→ WHAT THE EXERCISE ASKS:
Work through the entries below and show every line in which "ragIndexingService" is found.

→ Records from a collection:

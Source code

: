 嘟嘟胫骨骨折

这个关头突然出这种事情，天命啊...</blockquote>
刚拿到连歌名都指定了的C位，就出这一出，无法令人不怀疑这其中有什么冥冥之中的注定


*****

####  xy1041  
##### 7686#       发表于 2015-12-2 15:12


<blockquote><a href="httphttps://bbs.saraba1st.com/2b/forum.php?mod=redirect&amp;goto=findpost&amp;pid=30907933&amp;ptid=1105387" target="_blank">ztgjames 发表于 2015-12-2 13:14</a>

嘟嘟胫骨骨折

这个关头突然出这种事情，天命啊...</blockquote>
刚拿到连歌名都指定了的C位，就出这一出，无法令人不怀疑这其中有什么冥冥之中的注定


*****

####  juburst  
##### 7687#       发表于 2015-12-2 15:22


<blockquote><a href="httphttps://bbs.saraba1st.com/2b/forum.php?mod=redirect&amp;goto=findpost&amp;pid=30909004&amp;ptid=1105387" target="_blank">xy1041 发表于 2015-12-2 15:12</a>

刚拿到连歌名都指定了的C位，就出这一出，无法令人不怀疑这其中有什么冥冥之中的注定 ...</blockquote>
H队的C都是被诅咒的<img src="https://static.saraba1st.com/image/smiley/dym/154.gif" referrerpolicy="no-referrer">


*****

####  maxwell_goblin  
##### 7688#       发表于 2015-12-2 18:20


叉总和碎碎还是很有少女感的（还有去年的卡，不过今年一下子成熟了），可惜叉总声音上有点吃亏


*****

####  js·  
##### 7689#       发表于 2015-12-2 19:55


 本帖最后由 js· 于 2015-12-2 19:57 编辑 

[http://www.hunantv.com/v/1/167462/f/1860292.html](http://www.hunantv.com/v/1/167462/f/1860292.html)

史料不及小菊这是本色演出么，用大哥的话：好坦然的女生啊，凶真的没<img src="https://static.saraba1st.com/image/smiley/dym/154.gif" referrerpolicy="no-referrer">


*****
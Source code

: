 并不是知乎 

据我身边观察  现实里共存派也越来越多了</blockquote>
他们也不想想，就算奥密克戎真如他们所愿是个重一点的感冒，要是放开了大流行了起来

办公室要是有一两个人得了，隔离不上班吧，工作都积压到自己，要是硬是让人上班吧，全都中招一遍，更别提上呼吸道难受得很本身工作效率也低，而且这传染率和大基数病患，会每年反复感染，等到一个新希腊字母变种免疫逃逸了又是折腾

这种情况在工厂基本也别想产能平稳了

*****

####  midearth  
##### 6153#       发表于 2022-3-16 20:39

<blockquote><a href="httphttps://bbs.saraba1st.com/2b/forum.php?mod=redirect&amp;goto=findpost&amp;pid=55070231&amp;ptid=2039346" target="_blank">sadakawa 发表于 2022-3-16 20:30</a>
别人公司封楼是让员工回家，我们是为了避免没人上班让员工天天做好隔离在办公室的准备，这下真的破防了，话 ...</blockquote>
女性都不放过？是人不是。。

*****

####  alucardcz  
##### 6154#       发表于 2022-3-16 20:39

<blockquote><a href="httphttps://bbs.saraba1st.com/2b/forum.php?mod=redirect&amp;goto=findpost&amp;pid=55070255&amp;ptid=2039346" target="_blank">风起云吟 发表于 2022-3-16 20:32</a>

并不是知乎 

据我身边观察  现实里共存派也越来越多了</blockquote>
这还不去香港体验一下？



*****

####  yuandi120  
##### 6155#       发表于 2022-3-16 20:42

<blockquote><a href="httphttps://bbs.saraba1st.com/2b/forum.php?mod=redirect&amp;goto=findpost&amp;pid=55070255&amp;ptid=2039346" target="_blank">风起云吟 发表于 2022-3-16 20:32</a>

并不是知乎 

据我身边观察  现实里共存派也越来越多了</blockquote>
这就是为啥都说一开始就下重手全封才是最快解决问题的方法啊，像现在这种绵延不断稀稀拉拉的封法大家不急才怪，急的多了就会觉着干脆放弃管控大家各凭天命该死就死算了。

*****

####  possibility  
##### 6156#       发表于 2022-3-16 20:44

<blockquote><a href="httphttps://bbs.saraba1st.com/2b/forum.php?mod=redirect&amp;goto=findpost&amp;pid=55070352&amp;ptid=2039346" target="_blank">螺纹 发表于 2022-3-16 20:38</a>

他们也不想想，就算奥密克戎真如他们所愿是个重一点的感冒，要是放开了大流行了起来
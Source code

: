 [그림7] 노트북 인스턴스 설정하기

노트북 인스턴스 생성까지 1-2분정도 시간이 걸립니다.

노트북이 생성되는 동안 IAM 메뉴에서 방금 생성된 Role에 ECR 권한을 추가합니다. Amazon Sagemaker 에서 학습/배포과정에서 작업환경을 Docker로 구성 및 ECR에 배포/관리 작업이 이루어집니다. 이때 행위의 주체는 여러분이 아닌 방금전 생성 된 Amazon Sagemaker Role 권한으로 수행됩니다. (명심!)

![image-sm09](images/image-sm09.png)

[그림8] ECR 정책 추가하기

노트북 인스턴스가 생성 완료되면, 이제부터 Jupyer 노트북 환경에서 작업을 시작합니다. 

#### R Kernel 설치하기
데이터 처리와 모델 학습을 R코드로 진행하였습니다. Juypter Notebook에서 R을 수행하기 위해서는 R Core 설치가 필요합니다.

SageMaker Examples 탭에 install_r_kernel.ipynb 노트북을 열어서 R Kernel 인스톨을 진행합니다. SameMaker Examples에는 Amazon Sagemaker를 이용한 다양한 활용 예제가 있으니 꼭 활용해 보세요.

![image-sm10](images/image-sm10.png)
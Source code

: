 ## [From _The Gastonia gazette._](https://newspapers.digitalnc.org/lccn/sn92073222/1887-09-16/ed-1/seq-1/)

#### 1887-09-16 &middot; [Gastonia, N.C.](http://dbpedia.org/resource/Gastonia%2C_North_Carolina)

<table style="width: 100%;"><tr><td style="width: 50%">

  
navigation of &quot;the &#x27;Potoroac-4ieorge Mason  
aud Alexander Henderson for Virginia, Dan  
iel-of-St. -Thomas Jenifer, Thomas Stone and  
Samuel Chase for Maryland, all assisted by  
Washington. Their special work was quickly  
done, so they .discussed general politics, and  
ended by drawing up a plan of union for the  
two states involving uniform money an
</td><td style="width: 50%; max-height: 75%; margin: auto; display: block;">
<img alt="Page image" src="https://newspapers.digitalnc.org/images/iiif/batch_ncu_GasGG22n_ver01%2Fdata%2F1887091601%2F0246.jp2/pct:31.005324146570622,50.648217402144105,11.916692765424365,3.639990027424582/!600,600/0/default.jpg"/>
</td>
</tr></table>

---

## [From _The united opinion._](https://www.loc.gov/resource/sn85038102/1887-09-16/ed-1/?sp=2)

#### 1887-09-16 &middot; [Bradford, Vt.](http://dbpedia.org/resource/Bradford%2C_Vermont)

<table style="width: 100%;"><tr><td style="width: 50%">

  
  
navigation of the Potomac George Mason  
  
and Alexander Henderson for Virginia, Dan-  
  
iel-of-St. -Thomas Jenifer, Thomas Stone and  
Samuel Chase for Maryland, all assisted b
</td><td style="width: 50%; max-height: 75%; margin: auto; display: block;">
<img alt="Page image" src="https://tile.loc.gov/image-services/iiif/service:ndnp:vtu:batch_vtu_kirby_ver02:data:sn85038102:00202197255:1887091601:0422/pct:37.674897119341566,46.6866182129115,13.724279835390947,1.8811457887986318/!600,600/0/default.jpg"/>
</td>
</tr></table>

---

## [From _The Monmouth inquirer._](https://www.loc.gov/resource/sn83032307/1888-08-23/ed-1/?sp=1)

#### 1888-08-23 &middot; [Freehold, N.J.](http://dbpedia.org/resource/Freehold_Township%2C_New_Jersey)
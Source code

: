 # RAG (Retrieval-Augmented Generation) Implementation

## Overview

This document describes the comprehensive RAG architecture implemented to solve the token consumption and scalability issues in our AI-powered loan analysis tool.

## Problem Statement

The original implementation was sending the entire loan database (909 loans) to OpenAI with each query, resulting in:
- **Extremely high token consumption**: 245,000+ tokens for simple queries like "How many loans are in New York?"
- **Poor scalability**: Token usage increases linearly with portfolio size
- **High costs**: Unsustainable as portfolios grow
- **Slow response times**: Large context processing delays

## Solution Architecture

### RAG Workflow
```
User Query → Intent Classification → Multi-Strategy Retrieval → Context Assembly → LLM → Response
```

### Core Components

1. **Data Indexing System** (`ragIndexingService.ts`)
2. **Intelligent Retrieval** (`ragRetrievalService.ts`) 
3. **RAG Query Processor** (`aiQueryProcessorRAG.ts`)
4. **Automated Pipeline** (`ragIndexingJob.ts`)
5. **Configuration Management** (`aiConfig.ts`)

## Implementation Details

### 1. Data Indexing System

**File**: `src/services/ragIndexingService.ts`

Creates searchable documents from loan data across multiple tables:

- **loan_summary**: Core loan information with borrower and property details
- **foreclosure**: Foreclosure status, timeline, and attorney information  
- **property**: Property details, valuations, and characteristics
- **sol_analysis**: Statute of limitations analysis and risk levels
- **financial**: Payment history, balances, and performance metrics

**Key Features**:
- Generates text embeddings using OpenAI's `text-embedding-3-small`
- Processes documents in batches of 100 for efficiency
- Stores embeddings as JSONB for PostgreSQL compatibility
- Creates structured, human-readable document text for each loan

→ OUTPUT:
1. **Data Indexing System** (`ragIndexingService.ts`)
**File**: `src/services/ragIndexingService.ts`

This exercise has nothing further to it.